Readers of ABC's brightly written "The Note"
have become familiar with attributions to obscurely named reporters. These are the young men and women who trail the candidates with the tools of the trade but who recede into the background when the "bigfoot" reporter shows up.
Why not leave the daily scripted shows to these folks and see how quickly the campaigns adapt by not having to come up with nightly images? They may even turn to substance (nah, that's too much to hope for).
And what should the "bigfoot" do? In the language of Woodstein, "follow the money." That's exactly what The Politico's Ben Smith did in coming up with one of the more substantive stories to date
-- Rudy Giuliani's attempt to hide the travel costs of his trip to the Long island home of the then Judith Nathan.

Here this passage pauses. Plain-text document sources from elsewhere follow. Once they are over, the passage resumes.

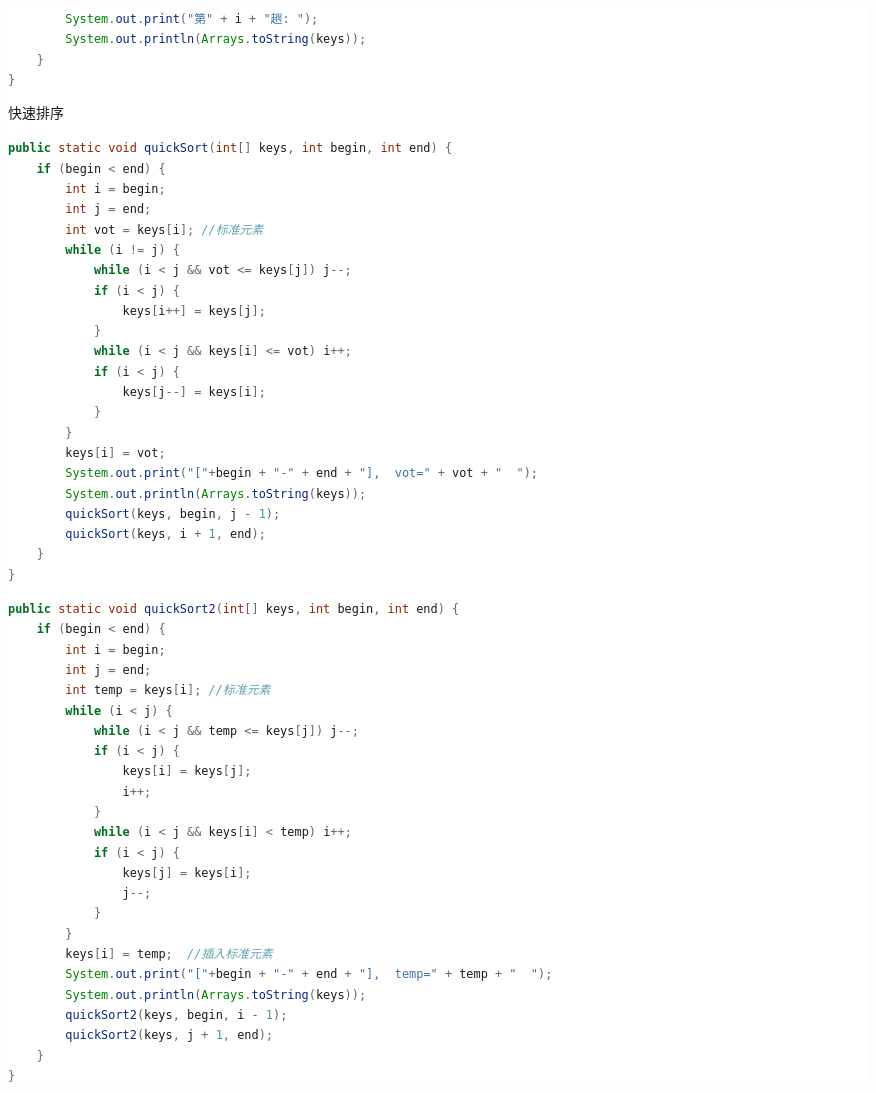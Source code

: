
 ```java
        System.out.print("第" + i + "趟: ");
        System.out.println(Arrays.toString(keys));
    }
}
```

快速排序

```java
public static void quickSort(int[] keys, int begin, int end) {
    if (begin < end) {
        int i = begin;
        int j = end;
        int vot = keys[i]; //标准元素
        while (i != j) {
            while (i < j && vot <= keys[j]) j--;
            if (i < j) {
                keys[i++] = keys[j];
            }
            while (i < j && keys[i] <= vot) i++;
            if (i < j) {
                keys[j--] = keys[i];
            }
        }
        keys[i] = vot;
        System.out.print("["+begin + "-" + end + "],  vot=" + vot + "  ");
        System.out.println(Arrays.toString(keys));
        quickSort(keys, begin, j - 1);
        quickSort(keys, i + 1, end);
    }
}
```

```java
public static void quickSort2(int[] keys, int begin, int end) {
    if (begin < end) {
        int i = begin;
        int j = end;
        int temp = keys[i]; //标准元素
        while (i < j) {
            while (i < j && temp <= keys[j]) j--;
            if (i < j) {
                keys[i] = keys[j];
                i++;
            }
            while (i < j && keys[i] < temp) i++;
            if (i < j) {
                keys[j] = keys[i];
                j--;
            }
        }
        keys[i] = temp;  //插入标准元素
        System.out.print("["+begin + "-" + end + "],  temp=" + temp + "  ");
        System.out.println(Arrays.toString(keys));
        quickSort2(keys, begin, i - 1);
        quickSort2(keys, j + 1, end);
    }
}
```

Giuliani was quick to grouse the story was a "hit job" and it's entirely possible Smith did benefit from an oppo research tip. But he also did the legwork, filing Freedom of Information Act requests and examining documents -- the things reporters are supposed to.
Part of the problem, to be fair, is that campaigns are way too long and news holes are tough to fill with new material. The Globe reported on Mitt Romney's gardener eons ago
. And while the public claims to want the details about a candidate and his or her positions, the substance can often be tedious -- as the Globe's endless series on Romney
But there's lots more out there about the candidates and how their words don't necessarily match their deeds. All that's needed is the time to do the digging the journalism is supposed to be about.
And that requires editors with courage to use junior staff or no staff on some obvious campaign media events. I know I could have done without joining George H.W. Bush at a 1988 visit to a Greenland, N.H., truck stop where the candidate asked for a "splash" more coffee while reporters bought out the stock of "Shit Happens" hats.
And I seriously doubt any reporter would object to not having to stand knee-deep in an Iowa pig sty in December while Candidate Z prattles on about agriculture -- without having a clue about what the issue really is.
Venceremos! Free the political reporter! Free the American people!